Fäth’s two sculptures sit directly on the gallery floor, whilst Roddam’s contributes a wall-based work, two framed polaroid photographs, and a small sculpture atop a plinth in the gallery’s side room. In Roddam’s Lot 2454/ Lot 5152 (2024–2025), crystal doorknobs affixed to their relevant painted wooden doors, or rather to the truncated sections of what were originally wooden doors, protrude from perfectly circular holes that have been cut into the front-facing surface of two plexiglass boxes. The boxes are mounted to the wall in a manner reminiscent of a Judd ‘Stack’, out of which the crystal handles jut into the viewer's space. Behind the plexiglass the slices of door form a pile which produces a whimsical effect, whilst acknowledging the weights and shapes of the wood, juxtaposed satisfyingly by the flawless edges and inset screws of the boxes. Both are transparent, but there are subtle differences between the crystal and the plexiglass - the crystal looks hard, old (vintage) and provides an evocative glimmer of late 20th-century affluence, whilst the plexiglass seems recently fabricated, an inert frame derived from minimalist or conceptual art modes. I imagine the former to belong to a category of other crystal glass objects that includes chandeliers and champagne flutes, and envisage the interiors of yachts, expensive real estate portfolios.

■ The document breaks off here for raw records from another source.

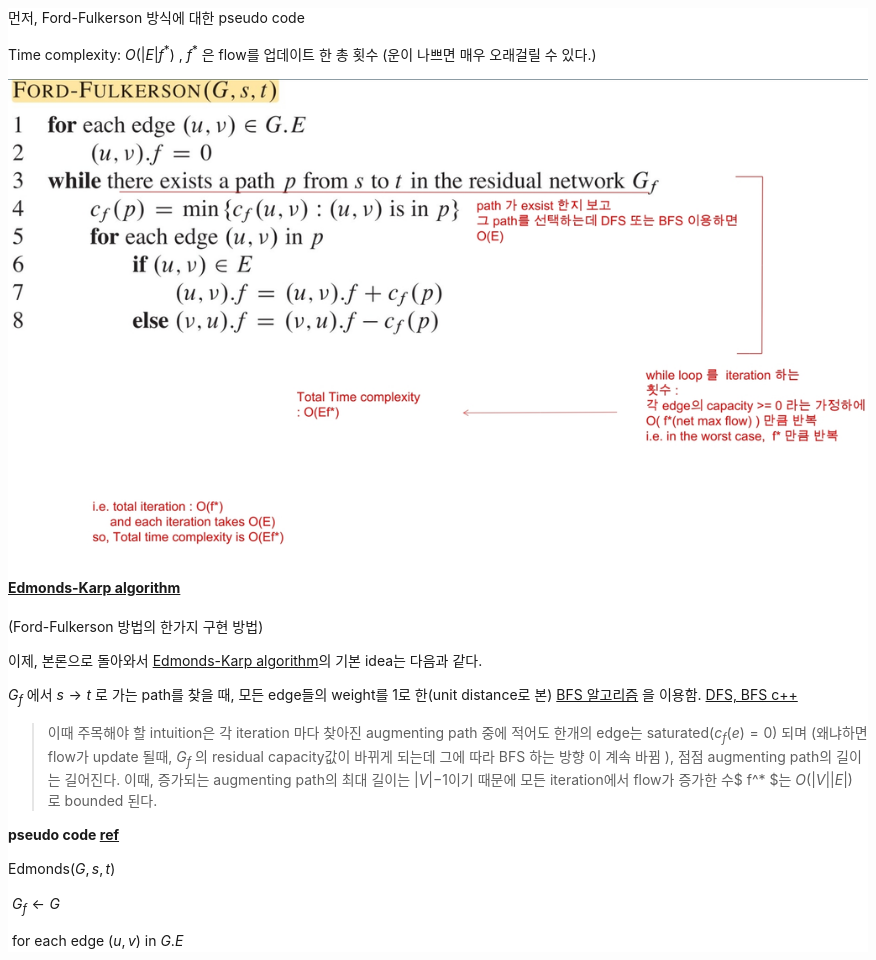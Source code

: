 먼저, Ford-Fulkerson 방식에 대한 pseudo code 

Time complexity: $O(|E|f^*)$ , $f^*$ 은 flow를 업데이트 한 총 횟수 (운이 나쁘면 매우 오래걸릴 수 있다.)

![Ford-Fulkerson](/assets/images/ford_fulkerson.jpg)



#### [Edmonds-Karp algorithm](https://cp-algorithms.com/graph/edmonds_karp.html) 

(Ford-Fulkerson 방법의 한가지 구현 방법) 

이제, 본론으로 돌아와서 [Edmonds-Karp algorithm]([https://en.wikipedia.org/wiki/Edmonds%E2%80%93Karp_algorithm](https://en.wikipedia.org/wiki/Edmonds–Karp_algorithm))의 기본 idea는 다음과 같다. 

$G_f$ 에서 $s \rightarrow t$ 로 가는 path를 찾을 때, 모든 edge들의 weight를 1로 한(unit distance로 본) [BFS 알고리즘](https://gmlwjd9405.github.io/2018/08/15/algorithm-bfs.html) 을 이용함. [DFS, BFS c++](https://github.com/SUNGWOOKYOO/Algorithm/blob/master/src_Cplus/graphAlgo/DFS_BFS.cpp)

> 이때 주목해야 할 intuition은 각 iteration 마다 찾아진 augmenting path 중에 적어도 한개의 edge는 saturated($c_f(e) = 0$) 되며 (왜냐하면 flow가 update 될때, $G_f$ 의 residual capacity값이 바뀌게 되는데 그에 따라 BFS 하는 방향 이 계속 바뀜 ), 점점  augmenting path의 길이는 길어진다. 이때, 증가되는 augmenting path의 최대 길이는 |$V$|$-1$이기 때문에 모든 iteration에서 flow가 증가한 수$ f^* $는 $O(|V||E|)$ 로 bounded 된다. 

**pseudo code [ref](https://brilliant.org/wiki/edmonds-karp-algorithm/#algorithm-pseudo-code)**

Edmonds($G, s, t$)

​		$G_f \leftarrow G$ 

​		for each edge $(u,v)$ in $G.E$

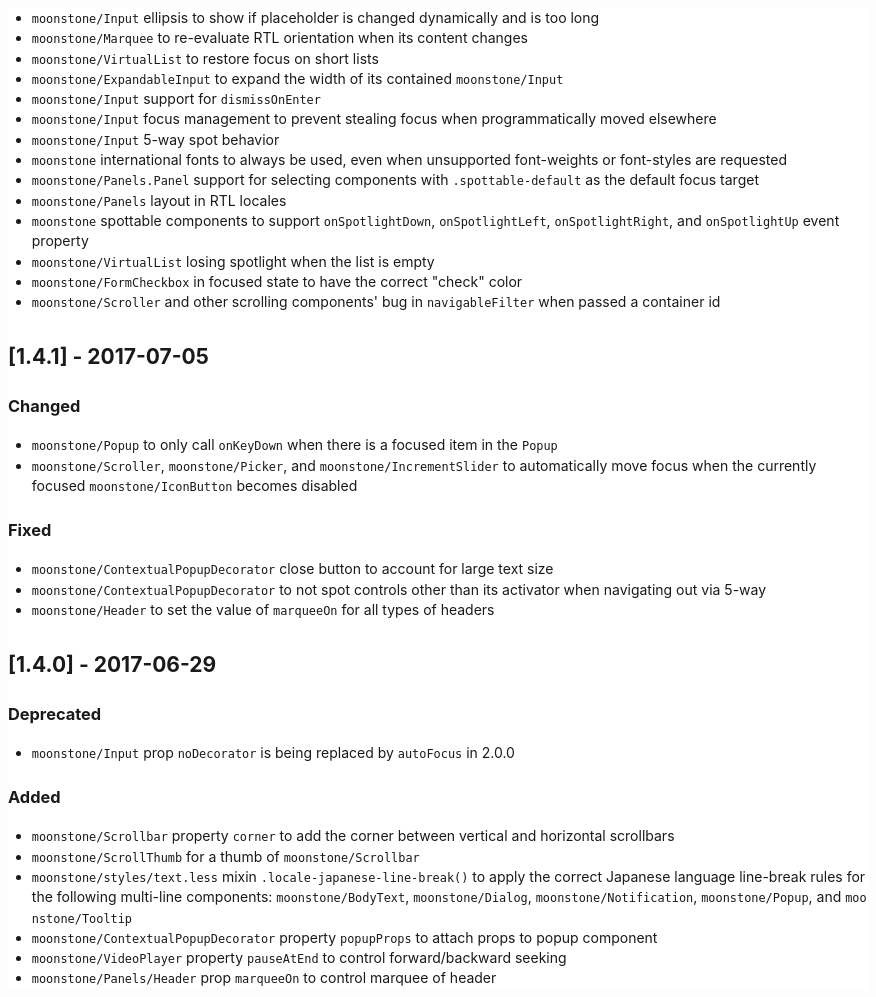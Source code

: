 - `moonstone/Input` ellipsis to show if placeholder is changed dynamically and is too long
- `moonstone/Marquee` to re-evaluate RTL orientation when its content changes
- `moonstone/VirtualList` to restore focus on short lists
- `moonstone/ExpandableInput` to expand the width of its contained `moonstone/Input`
- `moonstone/Input` support for `dismissOnEnter`
- `moonstone/Input` focus management to prevent stealing focus when programmatically moved elsewhere
- `moonstone/Input` 5-way spot behavior
- `moonstone` international fonts to always be used, even when unsupported font-weights or font-styles are requested
- `moonstone/Panels.Panel` support for selecting components with `.spottable-default` as the default focus target
- `moonstone/Panels` layout in RTL locales
- `moonstone` spottable components to support `onSpotlightDown`, `onSpotlightLeft`, `onSpotlightRight`, and `onSpotlightUp` event property
- `moonstone/VirtualList` losing spotlight when the list is empty
- `moonstone/FormCheckbox` in focused state to have the correct "check" color
- `moonstone/Scroller` and other scrolling components' bug in `navigableFilter` when passed a container id

## [1.4.1] - 2017-07-05

### Changed

- `moonstone/Popup` to only call `onKeyDown` when there is a focused item in the `Popup`
- `moonstone/Scroller`, `moonstone/Picker`, and `moonstone/IncrementSlider` to automatically move focus when the currently focused `moonstone/IconButton` becomes disabled

### Fixed

- `moonstone/ContextualPopupDecorator` close button to account for large text size
- `moonstone/ContextualPopupDecorator` to not spot controls other than its activator when navigating out via 5-way
- `moonstone/Header` to set the value of `marqueeOn` for all types of headers

## [1.4.0] - 2017-06-29

### Deprecated

- `moonstone/Input` prop `noDecorator` is being replaced by `autoFocus` in 2.0.0

### Added

- `moonstone/Scrollbar` property `corner` to add the corner between vertical and horizontal scrollbars
- `moonstone/ScrollThumb` for a thumb of `moonstone/Scrollbar`
- `moonstone/styles/text.less` mixin `.locale-japanese-line-break()` to apply the correct  Japanese language line-break rules for the following multi-line components: `moonstone/BodyText`, `moonstone/Dialog`, `moonstone/Notification`, `moonstone/Popup`, and `moonstone/Tooltip`
- `moonstone/ContextualPopupDecorator` property `popupProps` to attach props to popup component
- `moonstone/VideoPlayer` property `pauseAtEnd` to control forward/backward seeking
- `moonstone/Panels/Header` prop `marqueeOn` to control marquee of header
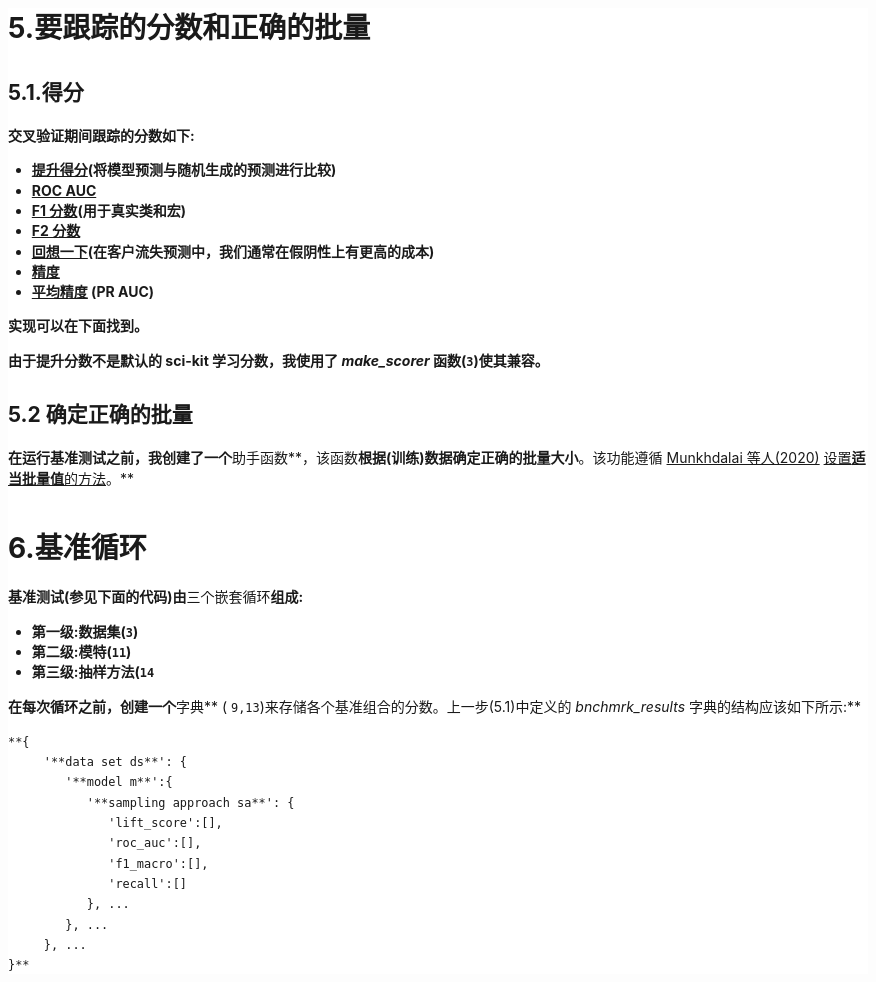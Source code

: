 # **5.要跟踪的分数和正确的批量**

## **5.1.得分**

**交叉验证期间跟踪的分数如下:**

*   **[提升得分](https://rasbt.github.io/mlxtend/user_guide/evaluate/lift_score/)(将模型预测与随机生成的预测进行比较)**
*   **[ROC AUC](https://scikit-learn.org/stable/modules/generated/sklearn.metrics.roc_auc_score.html)**
*   **[F1 分数](https://scikit-learn.org/stable/modules/generated/sklearn.metrics.f1_score.html)(用于真实类和宏)**
*   **[F2 分数](https://scikit-learn.org/stable/modules/generated/sklearn.metrics.fbeta_score.html)**
*   **[回想一下](https://scikit-learn.org/stable/modules/generated/sklearn.metrics.recall_score.html)(在客户流失预测中，我们通常在假阴性上有更高的成本)**
*   **[精度](https://scikit-learn.org/stable/modules/generated/sklearn.metrics.precision_score.html)**
*   **[平均精度](https://scikit-learn.org/stable/modules/generated/sklearn.metrics.average_precision_score.html) (PR AUC)**

**实现可以在下面找到。**

**由于提升分数不是默认的 sci-kit 学习分数，我使用了 *make_scorer* 函数(`3`)使其兼容。**

## **5.2 确定正确的批量**

**在运行基准测试之前，我创建了一个**助手函数**，该函数**根据(训练)数据确定正确的批量大小**。该功能遵循 [Munkhdalai 等人(2020)](https://www.sciencedirect.com/science/article/abs/pii/S095070512030037X?via%3Dihub) [设置**适当批量值**的方法](https://github.com/lhagiimn/GEV-NN-A-deep-neural-network-architecture-for-class-imbalance-problem-in-binary-classification/blob/master/evaluation_KEEL.py)。**

# **6.基准循环**

**基准测试(参见下面的代码)由**三个嵌套循环**组成:**

*   **第一级:数据集(`3`)**
*   **第二级:模特(`11`)**
*   **第三级:抽样方法(`14`**

**在每次循环之前，创建一个**字典** ( `9,13`)来存储各个基准组合的分数。上一步(5.1)中定义的 *bnchmrk_results* 字典的结构应该如下所示:**

```
**{
     '**data set ds**': {
        '**model m**':{
           '**sampling approach sa**': {
              'lift_score':[],
              'roc_auc':[],
              'f1_macro':[],
              'recall':[]
           }, ...
        }, ...
     }, ...
}**
```

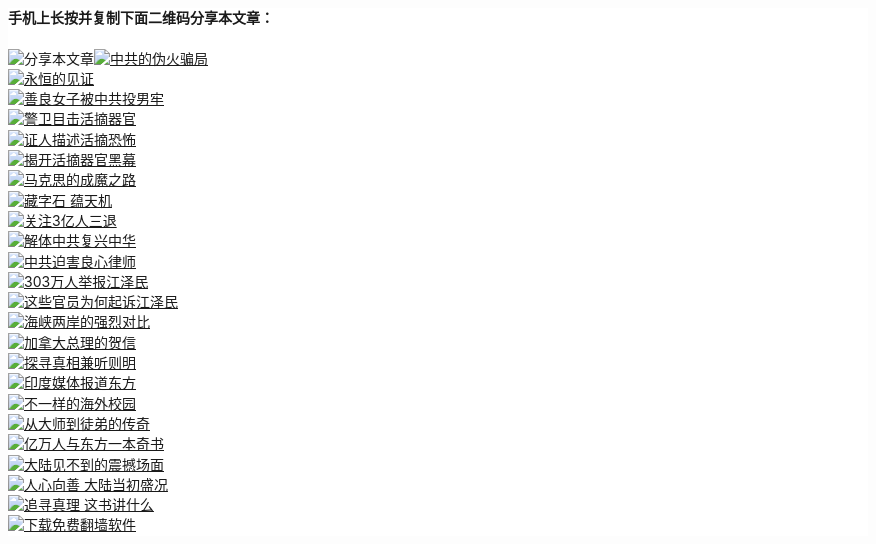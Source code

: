 <strong>手机上长按并复制下面二维码分享本文章：</strong><br><br><img src="http://d1p1.ip.zn2.us/v.php?action=qrcode&url=/gb/17/10/26/n9774143.md%231" title="分享本文章"></td><td VALIGN=TOP><a href="/gb/16/1/21/n4622075.md?dfh#1" target="_blank"><img src="https://raw.githubusercontent.com/wlrgim293/djy/master/gb/300/wei-f1.jpg" title="中共的伪火骗局"  alt="中共的伪火骗局"></a><br><a href="https://github.com/wlrgim293/www/blob/master/README.md?dfh#9" target="_blank"><img src="https://raw.githubusercontent.com/wlrgim293/djy/master/gb/300/yong-h.jpg" title="永恒的见证"  alt="永恒的见证"></a><br><a href="/gb/13/9/29/n3974789.md?dfh#1" target="_blank"><img src="https://raw.githubusercontent.com/wlrgim293/djy/master/gb/300/shang-lnz.jpg" title="善良女子被中共投男牢"  alt="善良女子被中共投男牢"></a><br><a href="/gb/16/3/16/n4663449.md?dfh#1" target="_blank"><img src="https://raw.githubusercontent.com/wlrgim293/djy/master/gb/300/huo-z3.jpg" title="警卫目击活摘器官"  alt="警卫目击活摘器官"></a><br><a href="/gb/16/8/7/n8177641.md?dfh#1" target="_blank"><img src="https://raw.githubusercontent.com/wlrgim293/djy/master/gb/300/huo-z4.jpg" title="证人描述活摘恐怖"  alt="证人描述活摘恐怖"></a><br><a href="/gb/10/4/19/n2881569.md?dfh#1" target="_blank"><img src="https://raw.githubusercontent.com/wlrgim293/djy/master/gb/300/huo-z1.jpg" title="揭开活摘器官黑幕"  alt="揭开活摘器官黑幕"></a><br><a href="/gb/10/11/7/n3077476.md?dfh#1" target="_blank"><img src="https://raw.githubusercontent.com/wlrgim293/djy/master/gb/300/ma-ks.jpg" title="马克思的成魔之路"  alt="马克思的成魔之路"></a><br><a href="/gb/14/6/9/n4173977.md?dfh#1" target="_blank"><img src="https://raw.githubusercontent.com/wlrgim293/djy/master/gb/300/chang-zs.jpg" title="藏字石 蕴天机"  alt="藏字石 蕴天机"></a><br><a href="/gb/18/5/10/n10381511.md?dfh#1" target="_blank"><img src="https://raw.githubusercontent.com/wlrgim293/djy/master/gb/300/st1.jpg" title="关注3亿人三退"  alt="关注3亿人三退"></a><br><a href="/gb/18/3/21/n10237682.md?dfh#1" target="_blank"><img src="https://raw.githubusercontent.com/wlrgim293/djy/master/gb/300/jie-t.jpg" title="解体中共复兴中华"  alt="解体中共复兴中华"></a><br><a href="/gb/9/2/9/n2422991.md?dfh#1" target="_blank"><img src="https://raw.githubusercontent.com/wlrgim293/djy/master/gb/300/gao-zs.jpg" title="中共迫害良心律师"  alt="中共迫害良心律师"></a><br><a href="/gb/18/12/9/n10900044.md?dfh#1" target="_blank"><img src="https://raw.githubusercontent.com/wlrgim293/djy/master/gb/300/sj1.jpg" title="303万人举报江泽民"  alt="303万人举报江泽民"></a><br><a href="/gb/18/8/28/n10672014.md?dfh#1" target="_blank"><img src="https://raw.githubusercontent.com/wlrgim293/djy/master/gb/300/sj2.jpg" title="这些官员为何起诉江泽民"  alt="这些官员为何起诉江泽民"></a><br><a href="/gb/8/12/18/n2367165.md?dfh#1" target="_blank"><img src="https://raw.githubusercontent.com/wlrgim293/djy/master/gb/300/liangan.jpg" title="海峡两岸的强烈对比"  alt="海峡两岸的强烈对比"></a><br><a href="/gb/15/12/10/n4593139.md?dfh#1" target="_blank"><img src="https://raw.githubusercontent.com/wlrgim293/djy/master/gb/300/jia-ndzl.jpg" title="加拿大总理的贺信"  alt="加拿大总理的贺信"></a><br><a href="/gb/11/6/17/n3289382.md?dfh#1" target="_blank"><img src="https://raw.githubusercontent.com/wlrgim293/djy/master/gb/300/xiao-wd.jpg" title="探寻真相兼听则明"  alt="探寻真相兼听则明"></a><br><a href="/gb/18/10/27/n10812623.md?dfh#1" target="_blank"><img src="https://raw.githubusercontent.com/wlrgim293/djy/master/gb/300/yindu.jpg" title="印度媒体报道东方"  alt="印度媒体报道东方"></a><br><a href="/gb/18/6/9/n10469652.md?dfh#1" target="_blank"><img src="https://raw.githubusercontent.com/wlrgim293/djy/master/gb/300/xie-j.jpg" title="不一样的海外校园"  alt="不一样的海外校园"></a><br><a href="/gb/7/4/5/n1669415.md?dfh#1" target="_blank"><img src="https://raw.githubusercontent.com/wlrgim293/djy/master/gb/300/li-up.jpg" title="从大师到徒弟的传奇"  alt="从大师到徒弟的传奇"></a><br><a href="/gb/17/5/26/n9191512.md?dfh#1" target="_blank"><img src="https://raw.githubusercontent.com/wlrgim293/djy/master/gb/300/zfl2.jpg" title="亿万人与东方一本奇书"  alt="亿万人与东方一本奇书"></a><br><a href="/gb/13/11/27/n4020290.md?dfh#1" target="_blank"><img src="https://raw.githubusercontent.com/wlrgim293/djy/master/gb/300/zhen-h.jpg" title="大陆见不到的震撼场面"  alt="大陆见不到的震撼场面"></a><br><a href="/gb/15/7/17/n4482910.md?dfh#1" target="_blank"><img src="https://raw.githubusercontent.com/wlrgim293/djy/master/gb/300/dalu-sk.jpg" title="人心向善 大陆当初盛况"  alt="人心向善 大陆当初盛况"></a><br><a href="/gb/19/1/5/n10955468.md?dfh#1" target="_blank"><img src="https://raw.githubusercontent.com/wlrgim293/djy/master/gb/300/zfl1.jpg" title="追寻真理 这书讲什么"  alt="追寻真理 这书讲什么"></a><br><a href="https://github.com/bannedbook/fanqiang/wiki" target="_blank"><img src="https://raw.githubusercontent.com/wlrgim293/djy/master/gb/300/fq1.jpg" title="下载免费翻墙软件"  alt="下载免费翻墙软件"></a><br></td></tr></table>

The work’s only pronounced colour derives from the coats of paint that the doors have retained from their original function as front doors of houses. I think of handshakes and the opening of a door. And then of a house as the site of the intimacies of daily life and of the intimate calamity of the mortgage crisis of 2008, who’s long shadow is still felt. Lot 2454/ Lot 5152 looks skeletal, like the vertebrae of a spine within a plexiglass body - a nimble metaphor for the methodology she deploys. Her materialist critique reveals the skeletal structure of significance both within the work she makes and with regards to the conditions of its display.
Some of the materials for Lot 2454/ Lot 5152 were acquired at public auction. This nod to the economics of the work is a neat gesture. It functions as an ironic appraisal of the luxury status of the art object as something that could itself end up in an auction lot. Roddam offers a critique of the status of the artwork as autonomous and gently reveals it instead to be historically and economically contingent and part of a context, in this case, the context of the market.
Fäth’s work shares this stringent attention to form. Her materials are selected and reclaimed; heavy, rugged and industrial steel. Sitting side-by-side on the gallery floor, Locker 5 (2024) and Locker 6 (2024) are forms determined by the size constraints of storage lockers, a materialisation of negative space in welded steel. Some of Fäth’s earlier work sourced its steel from a New York production plant (Francis Irv is an NYC gallery). Steel was a chief American industry before globalisation took those factories and jobs elsewhere. Within this glib generalisation are the experiences of countless individuals of grand economic manoeuvrings. To intuit these poetically, as textures, is to jump between the general and the personal. The scrap steel is not, significantly, in its raw form; it is post-industrial, after the fact. The surface of one work is rusted in places, indicating the chemical entropy that takes place when the metal is left to the elements. There is an association here with industrial decline, alluded to in the colloquialism ‘rust belt’.